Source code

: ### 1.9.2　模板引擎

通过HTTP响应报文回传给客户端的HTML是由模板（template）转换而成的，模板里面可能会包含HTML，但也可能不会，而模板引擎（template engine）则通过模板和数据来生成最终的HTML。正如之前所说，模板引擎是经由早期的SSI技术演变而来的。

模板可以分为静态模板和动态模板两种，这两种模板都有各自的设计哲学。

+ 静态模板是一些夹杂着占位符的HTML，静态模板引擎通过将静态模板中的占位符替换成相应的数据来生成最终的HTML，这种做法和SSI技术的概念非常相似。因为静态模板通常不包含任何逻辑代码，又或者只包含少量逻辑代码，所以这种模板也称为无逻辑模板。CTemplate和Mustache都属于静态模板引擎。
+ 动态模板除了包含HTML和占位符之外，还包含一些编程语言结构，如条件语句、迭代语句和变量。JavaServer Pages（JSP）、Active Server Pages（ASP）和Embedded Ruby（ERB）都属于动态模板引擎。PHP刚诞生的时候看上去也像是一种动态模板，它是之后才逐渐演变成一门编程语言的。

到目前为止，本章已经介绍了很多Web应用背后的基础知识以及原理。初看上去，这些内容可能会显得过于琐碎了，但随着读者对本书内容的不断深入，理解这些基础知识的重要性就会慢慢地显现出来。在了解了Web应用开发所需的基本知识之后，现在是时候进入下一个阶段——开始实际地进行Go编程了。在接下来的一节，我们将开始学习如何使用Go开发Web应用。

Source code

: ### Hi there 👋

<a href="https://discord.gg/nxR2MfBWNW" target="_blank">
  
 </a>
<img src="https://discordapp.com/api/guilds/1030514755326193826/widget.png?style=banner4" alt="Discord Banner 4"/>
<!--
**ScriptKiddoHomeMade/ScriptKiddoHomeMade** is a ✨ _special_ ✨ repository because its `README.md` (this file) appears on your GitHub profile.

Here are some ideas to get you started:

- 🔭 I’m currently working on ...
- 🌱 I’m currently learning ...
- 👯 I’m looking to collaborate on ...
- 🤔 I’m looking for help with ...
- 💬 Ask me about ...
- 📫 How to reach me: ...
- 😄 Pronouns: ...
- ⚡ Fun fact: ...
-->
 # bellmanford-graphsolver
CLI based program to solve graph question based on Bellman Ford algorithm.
........
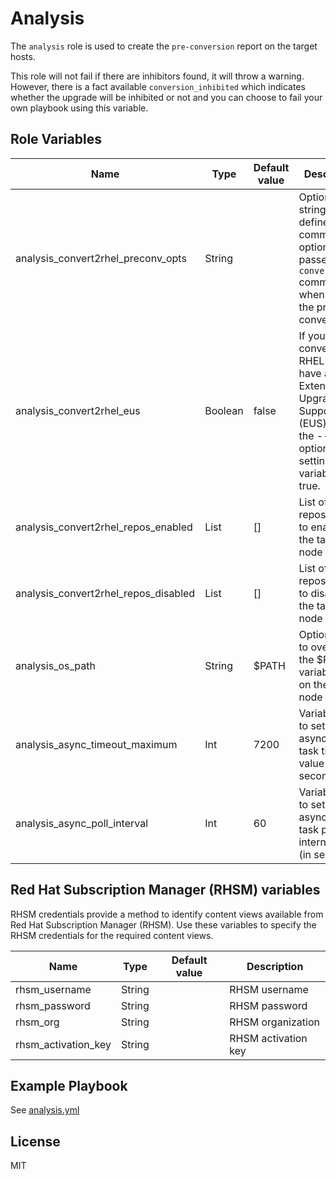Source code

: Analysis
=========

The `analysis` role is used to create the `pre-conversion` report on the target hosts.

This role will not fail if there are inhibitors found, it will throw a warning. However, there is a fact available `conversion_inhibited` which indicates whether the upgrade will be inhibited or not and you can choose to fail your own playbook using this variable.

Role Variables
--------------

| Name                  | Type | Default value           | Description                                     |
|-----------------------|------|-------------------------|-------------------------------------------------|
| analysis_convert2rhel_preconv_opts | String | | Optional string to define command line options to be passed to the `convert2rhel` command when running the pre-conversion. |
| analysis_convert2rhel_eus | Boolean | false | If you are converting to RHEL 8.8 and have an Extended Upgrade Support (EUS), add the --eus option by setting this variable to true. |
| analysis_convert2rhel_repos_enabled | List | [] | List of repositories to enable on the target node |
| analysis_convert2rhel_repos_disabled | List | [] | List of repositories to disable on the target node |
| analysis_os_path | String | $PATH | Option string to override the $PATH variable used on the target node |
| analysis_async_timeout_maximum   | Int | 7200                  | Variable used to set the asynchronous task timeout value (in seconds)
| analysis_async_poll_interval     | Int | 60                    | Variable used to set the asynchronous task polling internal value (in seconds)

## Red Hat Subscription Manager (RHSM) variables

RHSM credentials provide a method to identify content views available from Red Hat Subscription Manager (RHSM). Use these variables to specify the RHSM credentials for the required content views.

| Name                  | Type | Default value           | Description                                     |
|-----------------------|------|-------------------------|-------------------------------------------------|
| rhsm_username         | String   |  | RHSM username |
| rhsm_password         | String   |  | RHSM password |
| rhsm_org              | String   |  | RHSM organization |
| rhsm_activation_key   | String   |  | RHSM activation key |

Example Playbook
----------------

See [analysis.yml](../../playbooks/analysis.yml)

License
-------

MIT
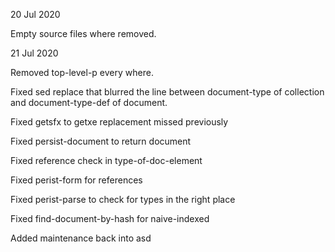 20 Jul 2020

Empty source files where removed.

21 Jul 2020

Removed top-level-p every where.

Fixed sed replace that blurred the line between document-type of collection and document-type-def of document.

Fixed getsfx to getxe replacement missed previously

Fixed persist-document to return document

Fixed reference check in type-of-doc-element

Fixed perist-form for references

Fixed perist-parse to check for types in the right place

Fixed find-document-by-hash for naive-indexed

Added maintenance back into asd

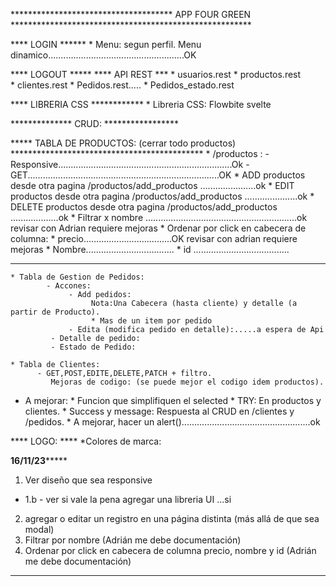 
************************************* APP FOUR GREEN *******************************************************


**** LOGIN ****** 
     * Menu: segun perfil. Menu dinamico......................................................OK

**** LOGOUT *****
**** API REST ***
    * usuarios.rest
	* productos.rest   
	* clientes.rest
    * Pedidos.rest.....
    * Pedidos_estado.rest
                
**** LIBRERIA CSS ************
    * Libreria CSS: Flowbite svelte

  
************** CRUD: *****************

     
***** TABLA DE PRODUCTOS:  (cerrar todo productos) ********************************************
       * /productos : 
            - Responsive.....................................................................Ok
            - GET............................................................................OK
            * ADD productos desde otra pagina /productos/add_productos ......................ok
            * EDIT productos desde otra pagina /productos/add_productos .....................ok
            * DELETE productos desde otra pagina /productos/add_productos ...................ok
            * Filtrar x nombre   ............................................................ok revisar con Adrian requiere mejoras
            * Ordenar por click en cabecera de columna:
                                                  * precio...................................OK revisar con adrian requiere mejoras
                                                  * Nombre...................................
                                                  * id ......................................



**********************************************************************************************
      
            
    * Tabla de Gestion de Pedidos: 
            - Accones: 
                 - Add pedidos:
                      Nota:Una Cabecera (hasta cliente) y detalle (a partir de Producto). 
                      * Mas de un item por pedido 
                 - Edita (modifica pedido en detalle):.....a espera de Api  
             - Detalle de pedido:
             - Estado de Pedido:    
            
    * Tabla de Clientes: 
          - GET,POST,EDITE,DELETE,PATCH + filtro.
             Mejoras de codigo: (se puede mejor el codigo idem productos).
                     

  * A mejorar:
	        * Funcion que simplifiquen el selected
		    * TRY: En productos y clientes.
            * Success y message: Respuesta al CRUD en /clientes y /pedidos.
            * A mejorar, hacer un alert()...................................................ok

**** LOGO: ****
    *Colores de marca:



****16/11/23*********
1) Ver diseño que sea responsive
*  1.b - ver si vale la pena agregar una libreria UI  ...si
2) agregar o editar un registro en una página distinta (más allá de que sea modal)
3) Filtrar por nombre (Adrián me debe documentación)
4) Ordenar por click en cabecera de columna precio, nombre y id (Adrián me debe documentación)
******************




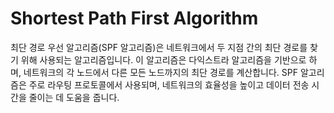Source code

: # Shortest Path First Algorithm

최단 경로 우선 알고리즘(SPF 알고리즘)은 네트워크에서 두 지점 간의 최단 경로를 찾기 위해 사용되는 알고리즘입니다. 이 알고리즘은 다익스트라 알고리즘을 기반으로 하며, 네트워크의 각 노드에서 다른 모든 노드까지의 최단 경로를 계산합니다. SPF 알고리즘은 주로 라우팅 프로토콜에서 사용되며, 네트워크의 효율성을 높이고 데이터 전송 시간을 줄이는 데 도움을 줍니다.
........
## EXERCISE GOAL
Both the line containing "pagina /productos/add_productos ...................ok" and the line containing "precio...................................OK revisar con" belong in the answer. Print them and every line above that falls between them exactly, and no others.

## YOUR SOLUTION
            * DELETE productos desde otra pagina /productos/add_productos ...................ok
            * Filtrar x nombre   ............................................................ok revisar con Adrian requiere mejoras
            * Ordenar por click en cabecera de columna:
                                                  * precio...................................OK revisar con adrian requiere mejoras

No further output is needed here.